WORK INSTRUCTION
Lines in the records below that contain the word "minutes" must each be copied.

====== EXCERPTED RECORDS

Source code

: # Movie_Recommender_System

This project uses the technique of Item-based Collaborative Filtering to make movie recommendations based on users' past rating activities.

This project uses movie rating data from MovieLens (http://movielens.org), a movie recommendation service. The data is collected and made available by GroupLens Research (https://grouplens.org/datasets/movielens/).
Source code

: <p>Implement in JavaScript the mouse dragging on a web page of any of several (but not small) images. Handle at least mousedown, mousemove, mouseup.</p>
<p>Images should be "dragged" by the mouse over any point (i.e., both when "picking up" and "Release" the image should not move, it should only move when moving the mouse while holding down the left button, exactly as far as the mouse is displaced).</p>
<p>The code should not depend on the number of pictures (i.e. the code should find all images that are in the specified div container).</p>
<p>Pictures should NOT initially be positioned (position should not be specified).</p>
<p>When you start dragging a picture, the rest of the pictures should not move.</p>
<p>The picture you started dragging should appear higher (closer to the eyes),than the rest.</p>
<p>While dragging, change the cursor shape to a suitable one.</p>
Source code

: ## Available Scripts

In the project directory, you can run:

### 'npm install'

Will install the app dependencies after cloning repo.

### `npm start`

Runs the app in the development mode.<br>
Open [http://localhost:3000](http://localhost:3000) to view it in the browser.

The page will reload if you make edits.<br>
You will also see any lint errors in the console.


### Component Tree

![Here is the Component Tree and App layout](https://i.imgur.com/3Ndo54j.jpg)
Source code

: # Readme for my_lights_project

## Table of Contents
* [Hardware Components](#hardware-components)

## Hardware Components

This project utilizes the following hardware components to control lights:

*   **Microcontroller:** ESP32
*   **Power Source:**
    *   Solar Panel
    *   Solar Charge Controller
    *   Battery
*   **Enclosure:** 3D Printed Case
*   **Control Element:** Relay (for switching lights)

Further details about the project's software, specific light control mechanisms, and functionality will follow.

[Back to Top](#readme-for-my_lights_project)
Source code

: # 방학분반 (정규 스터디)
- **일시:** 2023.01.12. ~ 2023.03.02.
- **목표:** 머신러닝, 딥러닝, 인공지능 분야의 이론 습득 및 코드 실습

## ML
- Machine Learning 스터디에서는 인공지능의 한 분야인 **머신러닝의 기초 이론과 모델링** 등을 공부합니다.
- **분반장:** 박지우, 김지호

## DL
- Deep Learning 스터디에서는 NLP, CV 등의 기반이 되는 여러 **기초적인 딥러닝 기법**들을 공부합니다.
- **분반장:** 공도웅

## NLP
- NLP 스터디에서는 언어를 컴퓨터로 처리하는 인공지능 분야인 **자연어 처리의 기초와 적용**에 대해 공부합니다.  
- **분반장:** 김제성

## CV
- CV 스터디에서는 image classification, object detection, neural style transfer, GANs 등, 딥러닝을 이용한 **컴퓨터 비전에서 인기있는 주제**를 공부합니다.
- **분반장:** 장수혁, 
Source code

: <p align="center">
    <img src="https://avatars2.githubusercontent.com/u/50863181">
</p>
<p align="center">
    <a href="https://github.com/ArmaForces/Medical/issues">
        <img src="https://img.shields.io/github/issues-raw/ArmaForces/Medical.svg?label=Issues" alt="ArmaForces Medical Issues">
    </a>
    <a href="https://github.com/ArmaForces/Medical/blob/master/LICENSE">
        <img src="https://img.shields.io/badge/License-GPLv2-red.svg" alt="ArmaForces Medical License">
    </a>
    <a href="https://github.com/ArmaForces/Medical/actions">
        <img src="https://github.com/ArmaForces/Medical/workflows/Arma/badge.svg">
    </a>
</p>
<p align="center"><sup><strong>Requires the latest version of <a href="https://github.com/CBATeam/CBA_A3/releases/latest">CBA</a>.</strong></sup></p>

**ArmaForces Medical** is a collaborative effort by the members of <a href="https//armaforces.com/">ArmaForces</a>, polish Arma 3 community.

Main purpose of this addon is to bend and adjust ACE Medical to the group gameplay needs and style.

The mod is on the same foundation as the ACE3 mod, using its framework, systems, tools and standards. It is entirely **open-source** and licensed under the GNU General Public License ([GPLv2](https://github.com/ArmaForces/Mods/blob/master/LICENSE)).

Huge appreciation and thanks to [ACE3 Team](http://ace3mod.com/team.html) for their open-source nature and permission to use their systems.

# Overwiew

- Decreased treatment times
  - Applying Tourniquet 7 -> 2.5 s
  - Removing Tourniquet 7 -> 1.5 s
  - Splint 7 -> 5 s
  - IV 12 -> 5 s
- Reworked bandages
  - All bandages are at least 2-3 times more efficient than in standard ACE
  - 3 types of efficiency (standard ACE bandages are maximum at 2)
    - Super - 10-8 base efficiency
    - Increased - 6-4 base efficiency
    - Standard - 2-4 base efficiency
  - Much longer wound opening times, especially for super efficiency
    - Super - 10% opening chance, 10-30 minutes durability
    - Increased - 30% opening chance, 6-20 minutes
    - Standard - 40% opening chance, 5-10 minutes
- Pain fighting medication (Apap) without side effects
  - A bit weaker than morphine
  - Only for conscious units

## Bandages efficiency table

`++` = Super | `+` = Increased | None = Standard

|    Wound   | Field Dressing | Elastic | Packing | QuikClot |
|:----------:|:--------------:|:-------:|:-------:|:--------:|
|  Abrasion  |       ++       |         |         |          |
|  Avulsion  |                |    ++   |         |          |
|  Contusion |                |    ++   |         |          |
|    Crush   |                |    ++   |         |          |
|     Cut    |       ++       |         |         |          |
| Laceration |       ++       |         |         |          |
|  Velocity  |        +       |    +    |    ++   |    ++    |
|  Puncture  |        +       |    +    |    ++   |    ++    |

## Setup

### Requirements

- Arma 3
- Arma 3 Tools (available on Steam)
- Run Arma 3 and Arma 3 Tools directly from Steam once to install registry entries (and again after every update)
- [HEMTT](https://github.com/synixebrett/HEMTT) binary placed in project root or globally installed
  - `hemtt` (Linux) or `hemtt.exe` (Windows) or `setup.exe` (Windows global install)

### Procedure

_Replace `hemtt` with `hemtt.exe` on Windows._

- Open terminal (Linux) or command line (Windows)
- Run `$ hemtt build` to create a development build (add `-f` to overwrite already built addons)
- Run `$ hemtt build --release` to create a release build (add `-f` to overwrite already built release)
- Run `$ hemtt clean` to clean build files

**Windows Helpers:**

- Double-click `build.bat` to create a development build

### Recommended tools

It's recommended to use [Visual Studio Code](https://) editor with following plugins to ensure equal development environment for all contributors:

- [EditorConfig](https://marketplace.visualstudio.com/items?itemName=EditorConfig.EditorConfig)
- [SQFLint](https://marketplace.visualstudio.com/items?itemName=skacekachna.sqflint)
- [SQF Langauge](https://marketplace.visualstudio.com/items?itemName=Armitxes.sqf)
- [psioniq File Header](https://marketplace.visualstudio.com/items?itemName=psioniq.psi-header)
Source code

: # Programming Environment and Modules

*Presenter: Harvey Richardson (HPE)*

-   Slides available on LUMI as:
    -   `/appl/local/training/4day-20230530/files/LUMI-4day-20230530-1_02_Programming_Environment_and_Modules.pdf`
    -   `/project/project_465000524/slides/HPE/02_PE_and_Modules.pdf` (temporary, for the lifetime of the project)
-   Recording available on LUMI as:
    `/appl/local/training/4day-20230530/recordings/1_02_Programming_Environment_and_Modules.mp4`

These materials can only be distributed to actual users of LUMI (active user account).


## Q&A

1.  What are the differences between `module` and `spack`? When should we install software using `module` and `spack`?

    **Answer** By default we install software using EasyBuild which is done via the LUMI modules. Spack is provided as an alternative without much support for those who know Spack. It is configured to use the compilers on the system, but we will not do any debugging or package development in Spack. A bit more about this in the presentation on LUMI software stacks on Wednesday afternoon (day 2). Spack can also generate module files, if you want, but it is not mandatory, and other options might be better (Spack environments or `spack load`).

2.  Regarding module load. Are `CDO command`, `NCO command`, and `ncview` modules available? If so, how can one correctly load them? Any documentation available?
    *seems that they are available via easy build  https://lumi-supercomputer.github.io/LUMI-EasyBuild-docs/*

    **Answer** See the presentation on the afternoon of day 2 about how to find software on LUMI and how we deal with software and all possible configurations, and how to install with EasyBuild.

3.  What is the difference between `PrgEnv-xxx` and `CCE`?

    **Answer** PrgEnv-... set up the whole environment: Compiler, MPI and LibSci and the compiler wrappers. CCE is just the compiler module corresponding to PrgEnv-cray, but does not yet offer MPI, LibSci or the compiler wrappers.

============

SOLUTION TO THE PROBLEM
    - Super - 10% opening chance, 10-30 minutes durability
    - Increased - 30% opening chance, 6-20 minutes
    - Standard - 40% opening chance, 5-10 minutes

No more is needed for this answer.